Cannabis als Arzneimittel: Wer bekommt es, wer verordnet? Wie sind die Wirkungen und Nebenwirkungen? Das BfArM hat dazu Verordnungsdaten ausgewertet. (Foto: EKKAPON /AdobeStock)

Cannabis als Arzneimittel: Wer bekommt es, wer verordnet? Wie sind die Wirkungen und Nebenwirkungen? Das BfArM hat dazu Verordnungsdaten ausgewertet. (Foto: EKKAPON /AdobeStock)

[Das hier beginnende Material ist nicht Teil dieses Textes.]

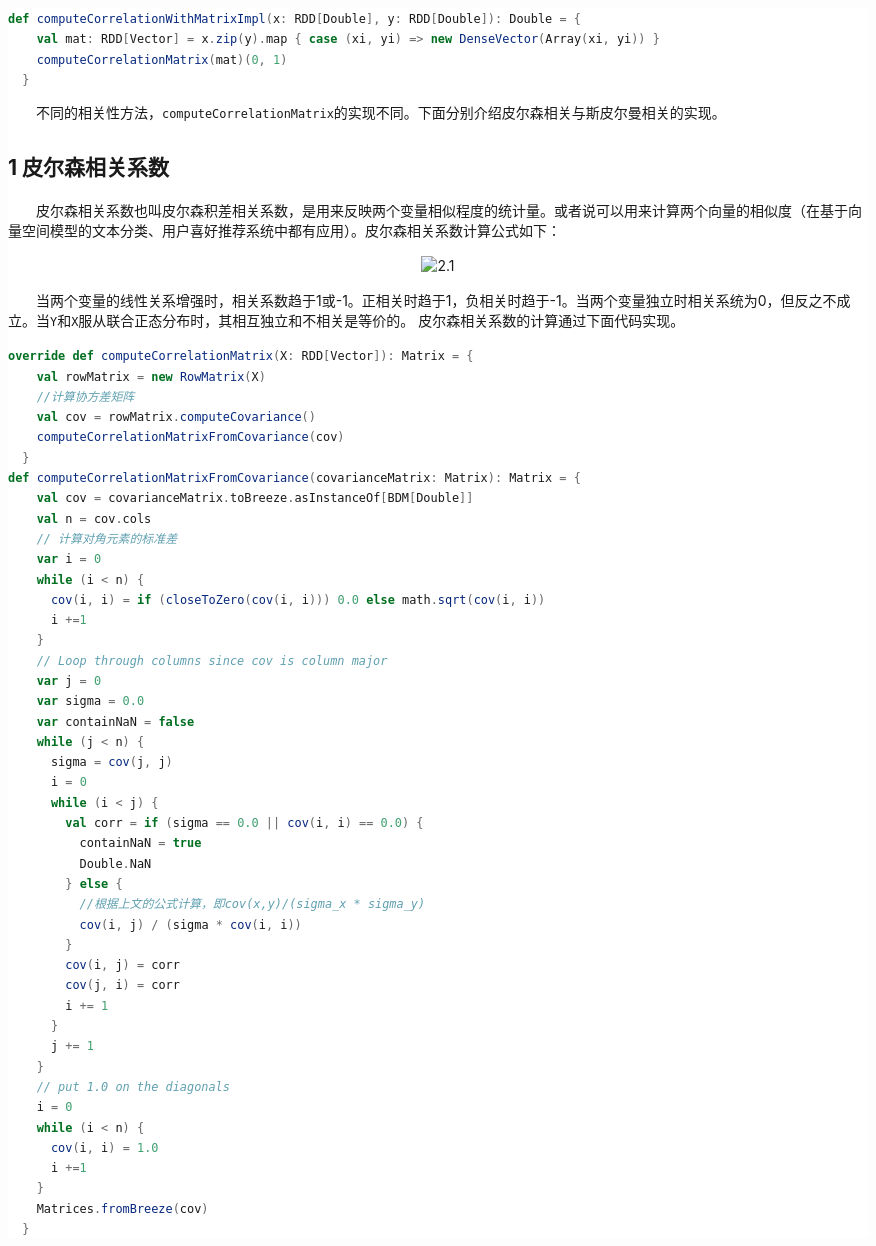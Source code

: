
 ```scala
def computeCorrelationWithMatrixImpl(x: RDD[Double], y: RDD[Double]): Double = {
    val mat: RDD[Vector] = x.zip(y).map { case (xi, yi) => new DenseVector(Array(xi, yi)) }
    computeCorrelationMatrix(mat)(0, 1)
  }
```

&emsp;&emsp;不同的相关性方法，`computeCorrelationMatrix`的实现不同。下面分别介绍皮尔森相关与斯皮尔曼相关的实现。

## 1 皮尔森相关系数

&emsp;&emsp;皮尔森相关系数也叫皮尔森积差相关系数，是用来反映两个变量相似程度的统计量。或者说可以用来计算两个向量的相似度（在基于向量空间模型的文本分类、用户喜好推荐系统中都有应用）。皮尔森相关系数计算公式如下：

<div  align="center"><img src="tech/ml/statistics-imgs/2.1.png" width = "620" height = "65" alt="2.1" align="center" /></div>

&emsp;&emsp;当两个变量的线性关系增强时，相关系数趋于1或-1。正相关时趋于1，负相关时趋于-1。当两个变量独立时相关系统为0，但反之不成立。当`Y`和`X`服从联合正态分布时，其相互独立和不相关是等价的。
皮尔森相关系数的计算通过下面代码实现。

```scala
override def computeCorrelationMatrix(X: RDD[Vector]): Matrix = {
    val rowMatrix = new RowMatrix(X)
    //计算协方差矩阵
    val cov = rowMatrix.computeCovariance()
    computeCorrelationMatrixFromCovariance(cov)
  }
def computeCorrelationMatrixFromCovariance(covarianceMatrix: Matrix): Matrix = {
    val cov = covarianceMatrix.toBreeze.asInstanceOf[BDM[Double]]
    val n = cov.cols
    // 计算对角元素的标准差
    var i = 0
    while (i < n) {
      cov(i, i) = if (closeToZero(cov(i, i))) 0.0 else math.sqrt(cov(i, i))
      i +=1
    }
    // Loop through columns since cov is column major
    var j = 0
    var sigma = 0.0
    var containNaN = false
    while (j < n) {
      sigma = cov(j, j)
      i = 0
      while (i < j) {
        val corr = if (sigma == 0.0 || cov(i, i) == 0.0) {
          containNaN = true
          Double.NaN
        } else {
          //根据上文的公式计算，即cov(x,y)/(sigma_x * sigma_y)
          cov(i, j) / (sigma * cov(i, i))
        }
        cov(i, j) = corr
        cov(j, i) = corr
        i += 1
      }
      j += 1
    }
    // put 1.0 on the diagonals
    i = 0
    while (i < n) {
      cov(i, i) = 1.0
      i +=1
    }
    Matrices.fromBreeze(cov)
  }
```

Gut drei Viertel der Medizinalcannabis-Verordnungen werden für Schmerzpatient:innen ausgestellt, knapp 10 Prozent zur Behandlung von Spastiken. Das geht aus dem Abschlussbericht des BfArM für die Begleiterhebung zur Anwendung von Cannabisarzneimitteln hervor. Am häufigsten verordnet wurde demnach Dronabinol – Blüten und Extrakte machten nicht einmal 30 Prozent der Verschreibungen aus.

Seit März 2017 ist Medizinalcannabis zulasten der Krankenkassen verordnungsfähig – sofern die gesetzlichen Voraussetzungen erfüllt sind (§ 31 Abs. 6 SGB V). Um die genaue medizinische Wirkung der Cannabis-Arzneimittel weiter zu erforschen, hat der Gesetzgeber seinerzeit das Bundesinstitut für Arzneimittel und Medizinprodukte  (BfArM) mit einer nicht interventionellen Begleiterhebung beauftragt. Vertragsärzte, die Medizinalcannabis verordnen, sind nach den gesetzlichen Vorgaben aufgefordert, die für diese Begleiterhebung erforderlichen Daten dem BfArM in anonymisierter Form übermitteln. Zweck der Übung: Die Daten sollen Hinweise auf mögliche Anwendungsgebiete, Nebenwirkungen und auch Begrenzungen einer Therapie mit Cannabisarzneimitteln liefern. Die Begleiterhebung lief bis zum 31. März 2022.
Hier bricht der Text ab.